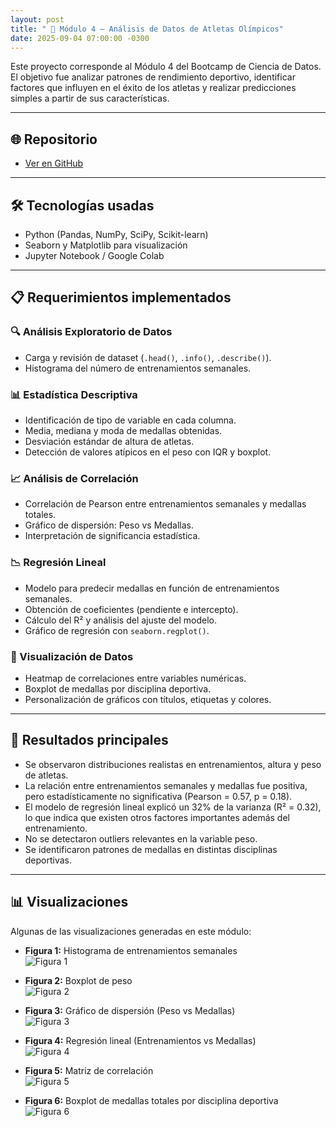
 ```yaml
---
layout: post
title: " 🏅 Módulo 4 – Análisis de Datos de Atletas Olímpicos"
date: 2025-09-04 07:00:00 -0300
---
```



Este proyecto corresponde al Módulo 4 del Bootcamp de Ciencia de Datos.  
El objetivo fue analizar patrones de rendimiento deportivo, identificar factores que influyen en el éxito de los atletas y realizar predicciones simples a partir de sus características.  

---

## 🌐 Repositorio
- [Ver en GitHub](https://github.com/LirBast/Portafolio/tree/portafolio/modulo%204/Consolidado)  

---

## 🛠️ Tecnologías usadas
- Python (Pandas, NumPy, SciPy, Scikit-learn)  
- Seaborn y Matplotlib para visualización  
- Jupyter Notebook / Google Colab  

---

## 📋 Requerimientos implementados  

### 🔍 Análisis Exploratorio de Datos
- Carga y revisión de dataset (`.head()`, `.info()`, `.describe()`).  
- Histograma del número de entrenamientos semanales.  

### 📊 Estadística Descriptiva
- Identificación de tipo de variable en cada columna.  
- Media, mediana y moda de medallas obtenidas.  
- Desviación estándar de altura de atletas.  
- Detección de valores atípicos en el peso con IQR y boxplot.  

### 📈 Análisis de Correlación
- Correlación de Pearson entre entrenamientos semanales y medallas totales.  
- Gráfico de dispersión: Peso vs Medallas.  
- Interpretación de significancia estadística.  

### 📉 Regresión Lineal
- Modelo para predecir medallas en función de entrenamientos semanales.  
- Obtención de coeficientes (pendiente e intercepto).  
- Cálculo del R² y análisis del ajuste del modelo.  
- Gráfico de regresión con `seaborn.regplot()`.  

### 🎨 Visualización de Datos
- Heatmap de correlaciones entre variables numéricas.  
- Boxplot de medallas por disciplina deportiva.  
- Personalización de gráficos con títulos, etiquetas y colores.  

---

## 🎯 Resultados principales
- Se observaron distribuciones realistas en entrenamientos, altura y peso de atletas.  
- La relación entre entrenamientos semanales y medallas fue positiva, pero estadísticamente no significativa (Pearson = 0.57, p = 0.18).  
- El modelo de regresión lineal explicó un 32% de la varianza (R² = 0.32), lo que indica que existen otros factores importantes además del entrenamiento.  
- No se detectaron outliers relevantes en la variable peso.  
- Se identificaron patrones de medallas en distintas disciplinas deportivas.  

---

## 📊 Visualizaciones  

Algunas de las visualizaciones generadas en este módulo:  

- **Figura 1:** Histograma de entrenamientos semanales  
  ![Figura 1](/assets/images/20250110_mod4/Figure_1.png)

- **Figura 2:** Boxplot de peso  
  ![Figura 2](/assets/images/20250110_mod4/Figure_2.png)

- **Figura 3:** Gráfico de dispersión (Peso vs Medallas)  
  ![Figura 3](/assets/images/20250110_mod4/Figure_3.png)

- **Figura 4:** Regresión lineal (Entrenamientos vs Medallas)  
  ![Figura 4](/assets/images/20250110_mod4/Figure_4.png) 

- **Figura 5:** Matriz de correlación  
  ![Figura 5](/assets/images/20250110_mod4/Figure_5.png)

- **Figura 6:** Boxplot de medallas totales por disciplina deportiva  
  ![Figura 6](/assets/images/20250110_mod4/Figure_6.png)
* * *
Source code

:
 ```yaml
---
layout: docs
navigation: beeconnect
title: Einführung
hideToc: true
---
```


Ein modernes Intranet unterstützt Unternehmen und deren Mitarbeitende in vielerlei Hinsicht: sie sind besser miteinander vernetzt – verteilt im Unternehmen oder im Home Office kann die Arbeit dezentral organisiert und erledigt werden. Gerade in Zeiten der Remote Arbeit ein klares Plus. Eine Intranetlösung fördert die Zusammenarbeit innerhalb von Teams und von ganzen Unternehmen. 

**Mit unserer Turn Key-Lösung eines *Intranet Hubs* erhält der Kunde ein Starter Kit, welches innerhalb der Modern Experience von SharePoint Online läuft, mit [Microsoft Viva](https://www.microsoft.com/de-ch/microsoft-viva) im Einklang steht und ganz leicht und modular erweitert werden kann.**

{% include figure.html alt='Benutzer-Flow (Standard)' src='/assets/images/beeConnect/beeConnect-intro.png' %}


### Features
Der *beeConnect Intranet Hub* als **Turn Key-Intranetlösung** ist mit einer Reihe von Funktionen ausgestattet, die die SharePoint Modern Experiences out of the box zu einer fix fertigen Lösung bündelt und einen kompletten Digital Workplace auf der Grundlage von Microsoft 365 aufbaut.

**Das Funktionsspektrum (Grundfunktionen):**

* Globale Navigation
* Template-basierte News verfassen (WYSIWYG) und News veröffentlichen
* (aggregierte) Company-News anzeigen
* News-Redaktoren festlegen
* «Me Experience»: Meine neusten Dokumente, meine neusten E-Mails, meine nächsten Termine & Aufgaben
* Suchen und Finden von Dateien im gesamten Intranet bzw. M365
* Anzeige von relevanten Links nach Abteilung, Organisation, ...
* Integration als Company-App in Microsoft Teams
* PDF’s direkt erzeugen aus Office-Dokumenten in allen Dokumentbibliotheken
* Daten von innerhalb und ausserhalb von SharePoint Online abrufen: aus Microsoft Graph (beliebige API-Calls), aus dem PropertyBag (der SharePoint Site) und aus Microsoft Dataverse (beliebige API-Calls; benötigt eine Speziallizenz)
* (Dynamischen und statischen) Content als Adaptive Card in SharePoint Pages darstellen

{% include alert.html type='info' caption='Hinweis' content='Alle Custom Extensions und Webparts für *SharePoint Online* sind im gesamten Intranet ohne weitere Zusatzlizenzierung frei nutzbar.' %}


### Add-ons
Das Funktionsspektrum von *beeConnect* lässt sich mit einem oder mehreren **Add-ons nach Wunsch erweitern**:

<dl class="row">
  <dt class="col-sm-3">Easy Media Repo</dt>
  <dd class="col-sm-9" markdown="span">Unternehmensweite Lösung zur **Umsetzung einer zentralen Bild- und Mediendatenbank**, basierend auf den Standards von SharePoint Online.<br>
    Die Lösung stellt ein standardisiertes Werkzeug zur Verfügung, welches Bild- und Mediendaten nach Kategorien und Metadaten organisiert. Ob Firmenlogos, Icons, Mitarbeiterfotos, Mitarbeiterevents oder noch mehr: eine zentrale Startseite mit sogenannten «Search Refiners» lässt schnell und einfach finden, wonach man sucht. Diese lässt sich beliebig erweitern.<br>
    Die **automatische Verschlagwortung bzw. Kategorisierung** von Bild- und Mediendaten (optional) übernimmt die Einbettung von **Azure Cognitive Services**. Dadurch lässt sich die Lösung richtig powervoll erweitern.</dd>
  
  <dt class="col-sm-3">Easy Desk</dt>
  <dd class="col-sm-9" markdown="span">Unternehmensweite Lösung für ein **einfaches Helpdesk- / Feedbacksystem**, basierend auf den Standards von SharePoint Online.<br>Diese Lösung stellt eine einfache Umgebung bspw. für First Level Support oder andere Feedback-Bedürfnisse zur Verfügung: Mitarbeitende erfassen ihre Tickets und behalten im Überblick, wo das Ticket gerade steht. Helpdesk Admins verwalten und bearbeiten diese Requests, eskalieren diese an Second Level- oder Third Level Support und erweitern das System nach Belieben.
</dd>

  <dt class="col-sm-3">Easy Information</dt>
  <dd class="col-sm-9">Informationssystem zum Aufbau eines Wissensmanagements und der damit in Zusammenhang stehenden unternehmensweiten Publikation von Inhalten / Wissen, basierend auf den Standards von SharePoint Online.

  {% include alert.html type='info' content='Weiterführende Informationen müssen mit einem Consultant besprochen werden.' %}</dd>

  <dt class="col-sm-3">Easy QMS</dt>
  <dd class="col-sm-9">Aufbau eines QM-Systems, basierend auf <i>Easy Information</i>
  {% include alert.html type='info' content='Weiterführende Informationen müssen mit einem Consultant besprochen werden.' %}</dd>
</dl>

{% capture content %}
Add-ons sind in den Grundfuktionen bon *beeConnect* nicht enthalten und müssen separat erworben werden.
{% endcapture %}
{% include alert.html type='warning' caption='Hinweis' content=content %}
--
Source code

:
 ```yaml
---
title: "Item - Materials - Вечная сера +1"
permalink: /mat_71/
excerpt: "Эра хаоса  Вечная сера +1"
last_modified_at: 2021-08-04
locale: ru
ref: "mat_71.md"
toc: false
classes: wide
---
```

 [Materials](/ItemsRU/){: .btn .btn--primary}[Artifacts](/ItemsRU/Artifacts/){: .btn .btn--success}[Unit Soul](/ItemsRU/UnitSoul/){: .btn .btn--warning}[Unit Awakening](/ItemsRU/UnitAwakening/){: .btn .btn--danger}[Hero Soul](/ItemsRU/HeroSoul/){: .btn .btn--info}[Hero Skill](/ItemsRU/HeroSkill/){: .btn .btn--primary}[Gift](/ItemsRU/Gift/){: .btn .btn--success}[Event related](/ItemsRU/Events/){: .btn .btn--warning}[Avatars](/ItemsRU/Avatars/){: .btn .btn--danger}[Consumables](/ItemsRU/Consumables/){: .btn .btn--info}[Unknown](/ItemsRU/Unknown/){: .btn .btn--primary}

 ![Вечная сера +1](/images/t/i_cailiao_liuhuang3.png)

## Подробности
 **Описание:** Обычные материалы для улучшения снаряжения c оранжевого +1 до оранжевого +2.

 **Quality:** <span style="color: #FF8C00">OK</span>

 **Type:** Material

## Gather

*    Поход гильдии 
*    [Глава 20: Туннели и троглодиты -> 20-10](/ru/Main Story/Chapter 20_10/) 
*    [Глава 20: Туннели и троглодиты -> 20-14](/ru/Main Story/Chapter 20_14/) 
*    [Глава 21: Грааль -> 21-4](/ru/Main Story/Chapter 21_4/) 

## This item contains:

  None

### [WHAT THE TASK ASKS]
In the entries above, tally the lines that hold the string "semanales" and give only the count.

### [WRITTEN SOLUTION]
5